Taxpayer Fury: NYC’s Backdoor Deals Drain Millions for Illegal Immigrants

lev radin /
lev radin /

In a shocking expose, an audit has brought to light the burdensome costs borne by hardworking New York taxpayers, reaching into the millions, all thanks to the no-bid contracts handed out under emergency powers to tackle the dire illegal immigration situation. The report, hot off the press from the NYC Comptroller’s Office on Feb. 27, lays bare the reality of Mayor Eric Adams’s administration doling out non-competitive contracts to profit-driven entities, leading to inflated charges for services rendered to undocumented immigrants. Way to go, fiscal responsibility!

City Comptroller Brad Lander emphasized that these emergency contracts led to vendors charging “exorbitant rates” for staffing shelters, causing taxpayers to bear costs that could have been significantly lower with a more cost-effective approach. Lander stated that city agencies likely overspent “millions of dollars more than necessary,” urging City Hall to demand competitive prices from its contractors to keep costs in check.

The surge in illegal immigrants prompted Mayor Adams to declare a state of emergency in October 2022, rapidly expanding shelter operations under New York’s right-to-shelter laws. Over 210 shelters and facilities were established to provide temporary housing, with outside vendors enlisted for services like meals, medical care, and site staffing.

The audit revealed that around 340 contracts, totaling approximately $5.7 billion, were in place as of November 2023, with the majority procured on an emergency basis. Emergency procurements, exempt from competitive bidding, facilitate quick vendor sourcing but result in less oversight and higher costs, burdening taxpayers further.

The audit report criticized the city’s allowance for for-profit companies to exploit the emergency, noting “exorbitant rates” for work typically procured at more reasonable prices. The audit found significant disparities in pay rates for supervisors and security staff at various shelters despite providing identical services.

For instance, private security guards were paid between $50 and $117 per hour in the four highest-cost contracts, far exceeding the prevailing wage rate of $27.58 an hour. The audit suggests that the city could have saved approximately $50 million annually by utilizing its existing organizational structure and civil service jobs rather than resorting to financially wasteful emergency procurements.

Comptroller Lander emphasized the consequences of the city’s “haphazard approach” to these contracts and its failure to compare or control prices, highlighting the pitfalls of inadequate emergency procurement management.

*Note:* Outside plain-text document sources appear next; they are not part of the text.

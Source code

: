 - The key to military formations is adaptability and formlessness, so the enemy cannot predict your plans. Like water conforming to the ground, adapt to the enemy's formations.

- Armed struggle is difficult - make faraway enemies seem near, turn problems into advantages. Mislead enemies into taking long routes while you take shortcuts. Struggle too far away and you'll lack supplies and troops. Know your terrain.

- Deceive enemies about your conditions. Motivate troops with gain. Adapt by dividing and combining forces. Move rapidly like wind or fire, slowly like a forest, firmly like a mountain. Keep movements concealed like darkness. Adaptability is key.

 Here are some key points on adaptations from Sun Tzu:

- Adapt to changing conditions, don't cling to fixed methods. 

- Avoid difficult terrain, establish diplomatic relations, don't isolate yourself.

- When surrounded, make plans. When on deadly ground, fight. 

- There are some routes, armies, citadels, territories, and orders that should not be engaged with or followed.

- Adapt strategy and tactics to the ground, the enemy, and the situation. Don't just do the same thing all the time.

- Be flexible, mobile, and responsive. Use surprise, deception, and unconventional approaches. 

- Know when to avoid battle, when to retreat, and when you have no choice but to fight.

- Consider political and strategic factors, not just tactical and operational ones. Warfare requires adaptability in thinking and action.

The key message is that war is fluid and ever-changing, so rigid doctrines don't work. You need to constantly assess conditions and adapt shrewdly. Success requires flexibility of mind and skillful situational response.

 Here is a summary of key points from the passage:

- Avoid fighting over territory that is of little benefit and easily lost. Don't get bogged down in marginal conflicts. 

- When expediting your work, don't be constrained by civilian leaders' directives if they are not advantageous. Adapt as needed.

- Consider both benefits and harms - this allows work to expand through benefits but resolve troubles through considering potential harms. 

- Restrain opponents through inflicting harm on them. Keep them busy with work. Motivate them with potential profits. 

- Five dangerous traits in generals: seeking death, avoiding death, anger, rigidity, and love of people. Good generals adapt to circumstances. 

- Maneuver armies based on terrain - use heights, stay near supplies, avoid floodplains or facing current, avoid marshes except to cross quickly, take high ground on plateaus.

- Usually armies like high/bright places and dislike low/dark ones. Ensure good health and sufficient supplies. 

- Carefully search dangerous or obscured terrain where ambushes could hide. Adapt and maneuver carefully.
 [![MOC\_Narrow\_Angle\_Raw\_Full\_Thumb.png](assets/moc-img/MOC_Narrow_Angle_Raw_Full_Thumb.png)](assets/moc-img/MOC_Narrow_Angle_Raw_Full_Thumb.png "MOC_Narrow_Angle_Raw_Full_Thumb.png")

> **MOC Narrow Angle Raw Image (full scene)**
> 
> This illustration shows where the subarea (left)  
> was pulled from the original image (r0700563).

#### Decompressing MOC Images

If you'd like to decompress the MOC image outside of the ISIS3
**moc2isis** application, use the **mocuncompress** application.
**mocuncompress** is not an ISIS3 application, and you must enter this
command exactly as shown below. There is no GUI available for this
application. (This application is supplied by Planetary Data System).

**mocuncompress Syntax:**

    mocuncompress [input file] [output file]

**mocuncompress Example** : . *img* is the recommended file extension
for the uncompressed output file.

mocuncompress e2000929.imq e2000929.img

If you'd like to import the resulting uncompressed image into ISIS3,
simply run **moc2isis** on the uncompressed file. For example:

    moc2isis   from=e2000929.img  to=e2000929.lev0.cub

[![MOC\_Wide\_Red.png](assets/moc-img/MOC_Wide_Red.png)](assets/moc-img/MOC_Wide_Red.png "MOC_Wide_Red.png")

In response to the audit, Mayor Adams, speaking at a Feb. 26 community event, acknowledged the high cost of handling 177,000 illegal immigrants and asylum-seekers, citing a staggering $12 billion migrant cost. The situation underscores the urgency for a more prudent and cost-effective approach to emergency procurements as taxpayers grapple with the financial ramifications of these questionable contracts.

In a financial disclosure, it has been revealed that New York City incurred approximately $1.45 billion in expenses related to the illegal immigration crisis during the fiscal year 2023, with projections indicating an upcoming expenditure of nearly $11 billion over the next two years. This revelation comes when the city grapples with a multifaceted challenge, forcing Mayor Adams’s administration to implement drastic cost-cutting measures.

Mayor Adams’s office, in November, introduced a fiscal year 2024 financial plan featuring a cost-cutting initiative known as the “program to eliminate the gap” (PEG). The PEG imposed a 5 percent across-the-board cut, impacting every city agency and sacrificing services in crucial areas such as education and policing to balance the budget.

Further cuts were anticipated in a PEG for fiscal year 2025; however, on Feb. 21, Mayor Adams announced the cancellation of these reductions. This decision was attributed, in part, to unexpectedly higher tax revenue and reductions in spending on asylum seekers.

Mayor Adams outlined plans to cut an additional 10 percent in budgeted city-funded spending on illegal immigrants, building upon a prior 20 percent reduction in the preliminary budget that already saved $1.7 billion. In a statement, he credited the city’s tough financial management decisions, including substantial cuts to asylum seeker spending, coupled with a better-than-expected economic performance in 2023, for allowing the cancellation of the last round of spending cuts. This also facilitated the lifting of near-total freezes on city hiring and non-personnel spending.

Despite this reprieve, Mayor Adams cautioned that challenges persist, emphasizing the need for support from Albany and Washington, D.C. He acknowledged that while progress has been made, the city is still in the financial woods.

Mayor Adams has been vocal in criticizing the Biden administration for its perceived failure to provide sufficient assistance in managing the illegal immigration crisis. On Feb. 27, he stated that, of the approximately 180,000 illegal immigrants provided with care, approximately 65,000 are still under the city’s watch. This ongoing burden highlights the urgency for collaborative efforts from higher levels of government to address the financial strain and ensure the well-being of New Yorkers.